32. The "Process" and "Analyse" phases can be iterative and parallel.
Analysis can reveal a broader understanding of the data, which might
make it apparent that additional processing is needed. Activities within
the "Process" and "Analyse" phases may commence before the "Collect"
phase is completed. This enables the compilation of provisional results
where timeliness is an important concern for users, and increases the
time available for analysis. The key difference between these phases is
that "Process" concerns transformations of microdata, whereas "Analyse"
concerns the further treatment of statistical aggregates.
33. This phase is broken down into eight sub-processes, which may be
sequential, from left to right, but can also occur in parallel, and can
be iterative. These sub-processes are:
5.1. Integrate data
This sub-process integrates data from one or more sources. The input
data can be from a mixture of external or internal data sources, and a
variety of collection modes, including extracts of administrative data.
The result is a harmonized data set. Data integration typically
includes:
- matching / record linkage routines, with the aim of linking data from different sources, where those data refer to the same unit;
- prioritising, when two or more sources contain data for the same variable (with potentially different values).
Data integration may take place at any point in this phase, before or
after any of the other sub-processes. There may also be several
instances of data integration in any statistical business process.

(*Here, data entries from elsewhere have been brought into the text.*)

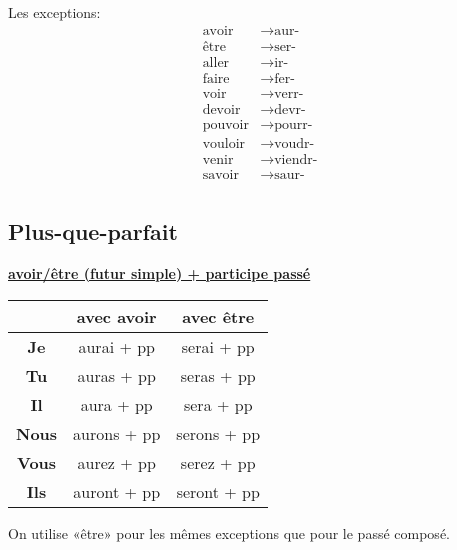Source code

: \documentclass[12pt, a4paper]{article}
\begin{document}
\begin{multicols*}{3}
Les exceptions:
\begin{align*}
  \text{avoir} &\rightarrow \text{aur-}\\ 
  \text{être} &\rightarrow \text{ser-}\\ 
  \text{aller} &\rightarrow \text{ir-}\\ 
  \text{faire} &\rightarrow \text{fer-}\\ 
  \text{voir} &\rightarrow \text{verr-}\\ 
  \text{devoir} &\rightarrow \text{devr-}\\ 
  \text{pouvoir} &\rightarrow \text{pourr-}\\ 
  \text{vouloir} &\rightarrow \text{voudr-}\\ 
  \text{venir} &\rightarrow \text{viendr-}\\ 
  \text{savoir} &\rightarrow \text{saur-}\\ 
\end{align*}

\subsection{Plus-que-parfait}
\begin{center}
\underline{\textbf{avoir/être (futur simple) + participe passé}}
\begin{tabular}{|c|c|c|}
  \hline
  & \textbf{avec avoir} & \textbf{avec être}\\\hline
  \textbf{Je} & aurai + pp & serai + pp \\\hline
  \textbf{Tu} & auras + pp & seras + pp \\\hline
  \textbf{Il} & aura + pp & sera + pp \\\hline
  \textbf{Nous} & aurons + pp & serons + pp \\\hline
  \textbf{Vous} & aurez + pp & serez + pp \\\hline
  \textbf{Ils} & auront + pp & seront + pp \\\hline
\end{tabular}
\end{center}

On utilise «être» pour les mêmes exceptions que pour le passé composé.
\colbreak


\end{multicols*}
\end{document}
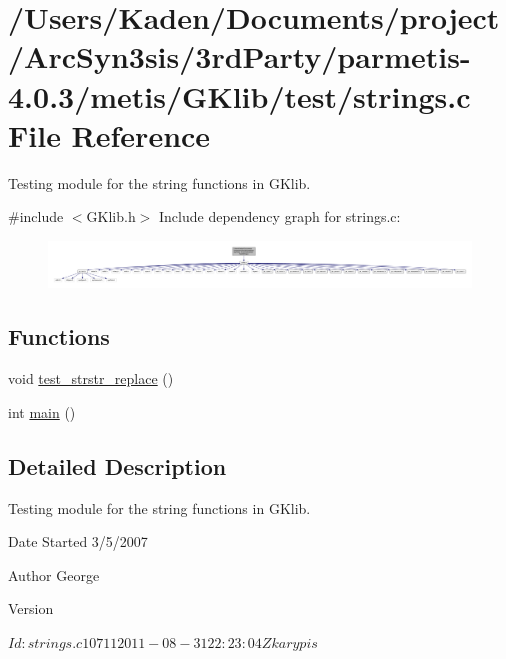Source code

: \hypertarget{a00155}{}\section{/\+Users/\+Kaden/\+Documents/project/\+Arc\+Syn3sis/3rd\+Party/parmetis-\/4.0.3/metis/\+G\+Klib/test/strings.c File Reference}
\label{a00155}


Testing module for the string functions in G\+Klib.  


{\ttfamily \#include $<$G\+Klib.\+h$>$}\newline
Include dependency graph for strings.\+c\+:\nopagebreak
\begin{figure}[H]
\begin{center}
\leavevmode
\includegraphics[width=350pt]{a00156}
\end{center}
\end{figure}
\subsection*{Functions}
\begin{DoxyCompactItemize}
\item 
void \hyperlink{a00155_a3666be16b4df33d86374ee780353af54}{test\+\_\+strstr\+\_\+replace} ()
\item 
int \hyperlink{a00155_ae66f6b31b5ad750f1fe042a706a4e3d4}{main} ()
\end{DoxyCompactItemize}


\subsection{Detailed Description}
Testing module for the string functions in G\+Klib. 

\begin{DoxyDate}{Date}
Started 3/5/2007 
\end{DoxyDate}
\begin{DoxyAuthor}{Author}
George 
\end{DoxyAuthor}
\begin{DoxyVersion}{Version}
\begin{DoxyVerb}$Id: strings.c 10711 2011-08-31 22:23:04Z karypis $ \end{DoxyVerb}
 
\end{DoxyVersion}


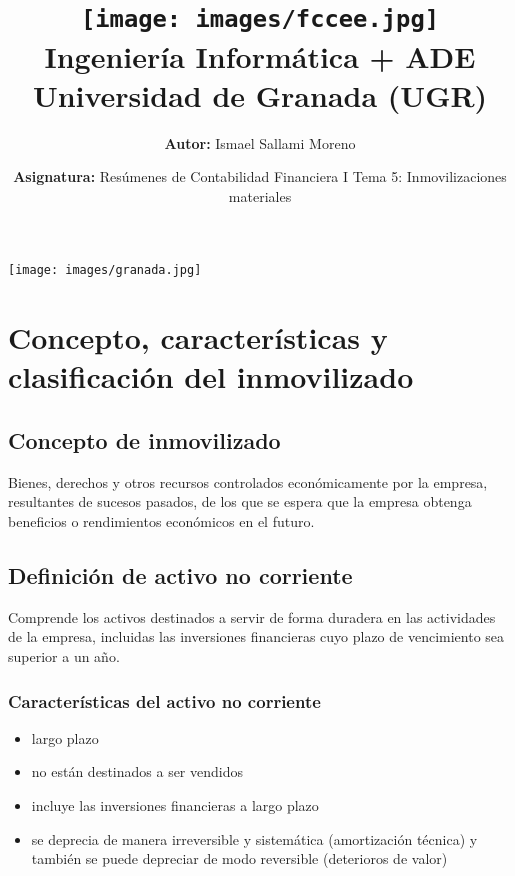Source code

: \documentclass[a4paper,12pt]{article}
\title{
    \vspace{-2cm}
    \texttt{[image: images/fccee.jpg]} \\ %
    \LARGE Ingeniería Informática + ADE\\
    \large Universidad de Granada (UGR)\\[1cm]
}
\author{\textbf{Autor:} Ismael Sallami Moreno}
\date{\textbf{Asignatura:} Resúmenes de Contabilidad Financiera I Tema 5: Inmovilizaciones materiales
}
\begin{document}
\maketitle
\thispagestyle{empty}

\begin{center}
    \texttt{[image: images/granada.jpg]} \\ %
    \vfill
\end{center}

\newpage

\tableofcontents
\newpage

\section{Concepto, características y clasificación del inmovilizado}

\subsection{Concepto de inmovilizado}
Bienes, derechos y otros recursos controlados económicamente por la empresa, resultantes de sucesos pasados, de los que se espera que la empresa obtenga beneficios o rendimientos económicos en el futuro.

\subsection{Definición de activo no corriente}
Comprende los activos destinados a servir de forma duradera en las actividades de la empresa, incluidas las inversiones financieras cuyo plazo de vencimiento sea superior a un año.

\subsubsection{Características del activo no corriente}
\begin{itemize}
    \item largo plazo
    \item no están destinados a ser vendidos
    \item incluye las inversiones financieras a largo plazo
    \item se deprecia de manera irreversible y sistemática (amortización técnica) y también se puede depreciar de modo reversible (deterioros de valor)
\end{itemize}
\end{document}
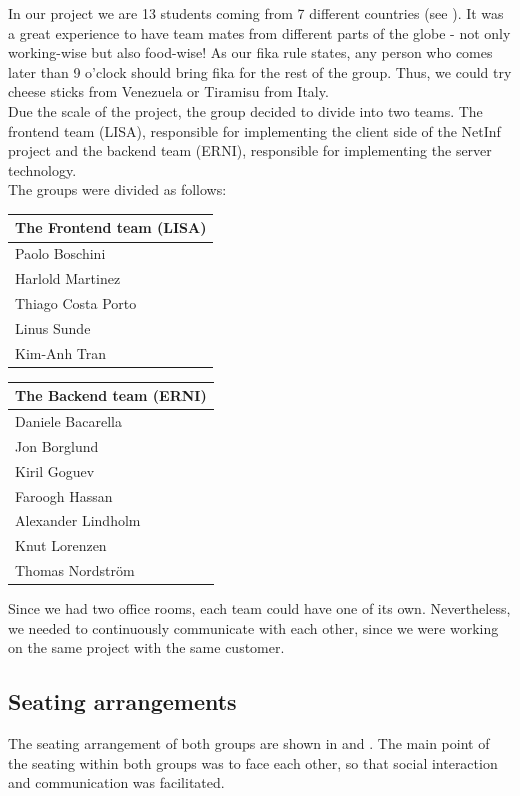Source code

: In our project we are 13 students coming from 7 different countries (see ).
It was a great experience to have team mates from different parts of the globe - not
only working-wise but also food-wise! As our fika rule states, any person who comes later
than 9 o'clock should bring fika for the rest of the group. Thus, we could
try cheese sticks from Venezuela or Tiramisu from Italy.\\

Due the scale of the project, the group decided to divide into two teams. 
The frontend team (LISA), responsible for implementing the client side of the NetInf project and the backend team (ERNI), responsible for implementing the server technology.\\

The groups were divided as follows:

\begin{minipage}[b]{0.32\hsize}\centering
\begin{tabular}{l}
The Frontend team (LISA) \\\hline
Paolo Boschini\\
Harlold Martinez\\
Thiago Costa Porto\\
Linus Sunde\\
Kim-Anh Tran
\end{tabular}
\end{minipage}
\hfill
\begin{minipage}[b]{0.32\hsize}\centering
\begin{tabular}{l}
The Backend team (ERNI) \\\hline
Daniele Bacarella\\
Jon Borglund\\
Kiril Goguev\\
Faroogh Hassan\\
Alexander Lindholm\\
Knut Lorenzen\\
Thomas Nordstr\"om
\end{tabular}
\end{minipage}

Since we had two office rooms, each team could have one of its own.
Nevertheless, we needed to continuously communicate with each other,
since we were working on the same project with the same customer.

\subsection{Seating arrangements}
The seating arrangement of both groups are shown in  and
. The main point of the seating within both groups
was to face each other, so that social interaction and communication was facilitated. 

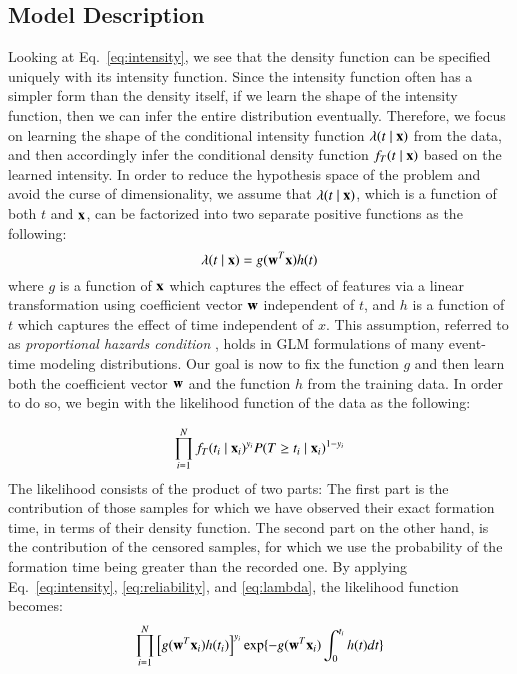 
\subsection{Model Description}
Looking at Eq.~\ref{eq:intensity}, we see that the density function can be specified uniquely with its intensity function. Since the intensity function often has a simpler form than the density itself, if we learn the shape of the intensity function, then we can infer the entire distribution eventually. Therefore, we focus on learning the shape of the conditional intensity function $\lambda(t\mid \mathbf{x})$ from the data, and then accordingly infer the conditional density function $f_T(t\mid \mathbf{x})$ based on the learned intensity.
In order to reduce the hypothesis space of the problem and avoid the curse of dimensionality, we assume that $\lambda(t\mid \mathbf{x})$, which is a function of both $t$ and $\mathbf{x}$, can be factorized into two separate positive functions as the following:
\begin{equation}\label{eq:lambda}
\lambda(t\mid \mb{x})=g(\mb{w}^T\mb{x})h(t)
\end{equation}
where $g$ is a function of $\mathbf{x}$ which captures the effect of features via a linear transformation using coefficient vector $\mathbf{w}$ independent of $t$, and $h$ is a function of $t$ which captures the effect of time independent of $x$. This assumption, referred to as \emph{proportional hazards condition} \cite{breslow1975analysis}, holds in GLM formulations of many event-time modeling distributions. Our goal is now to fix the function $g$ and then learn both the coefficient vector $\mathbf{w}$ and the function $h$ from the training data. In order to do so, we begin with the likelihood function of the data as the following:

\begin{equation}
\prod_{i=1}^{N}f_T(t_i\mid \mathbf{x}_i)^{y_i}P(T\ge t_i\mid \mathbf{x}_i)^{1-y_i}\\
\end{equation}
The likelihood consists of the product of two parts: The first part is the contribution of those samples for which we have observed their exact formation time, in terms of their density function. The second part on the other hand, is the contribution of the censored samples, for which we use the probability of the formation time being greater than the recorded one. By applying Eq.~\ref{eq:intensity}, \ref{eq:reliability}, and \ref{eq:lambda}, the likelihood function becomes:
\begin{equation}
\prod_{i=1}^{N}\left[g(\mathbf{w}^T\mathbf{x}_i)h(t_i)\right]^{y_i}\exp\lbrace-g(\mathbf{w}^T\mathbf{x}_i)\int_{0}^{t_i}h(t)dt\rbrace
\end{equation}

Following integration, depending on data protection requirements, data
may be anonymized, that is stripped of identifiers such as name and
address, to help to protect confidentiality.
5.2. Classify and code
This sub-process classifies and codes the input data. For example
automatic (or clerical) coding routines may assign numeric codes to text
responses according to a pre-determined classification scheme.
5.3. Review, validate and edit
This sub-process applies to collected micro-data, and looks at each
record to try to identify (and where necessary correct) potential
problems, errors and discrepancies such as outliers, item non-response
and miscoding. It can also be referred to as input data validation. It
may be run iteratively, validating data against predefined edit rules,
usually in a set order. It may apply automatic edits, or raise alerts
for manual inspection and correction of the data. Reviewing, validating
and editing can apply to unit records both from surveys and
administrative sources, before and after integration. In certain cases,
imputation (sub-process 5.4) may be used as a form of editing.
5.4. Impute
Where data are missing or unreliable, estimates may be imputed, often
using a rule-based approach. Specific steps typically include:
- the identification of potential errors and gaps;
- the selection of data to include or exclude from imputation routines;
- imputation using one or more pre-defined methods e.g. "hot-deck" or "cold-deck";
- writing the imputed data back to the data set, and flagging them as imputed;
- the production of metadata on the imputation process.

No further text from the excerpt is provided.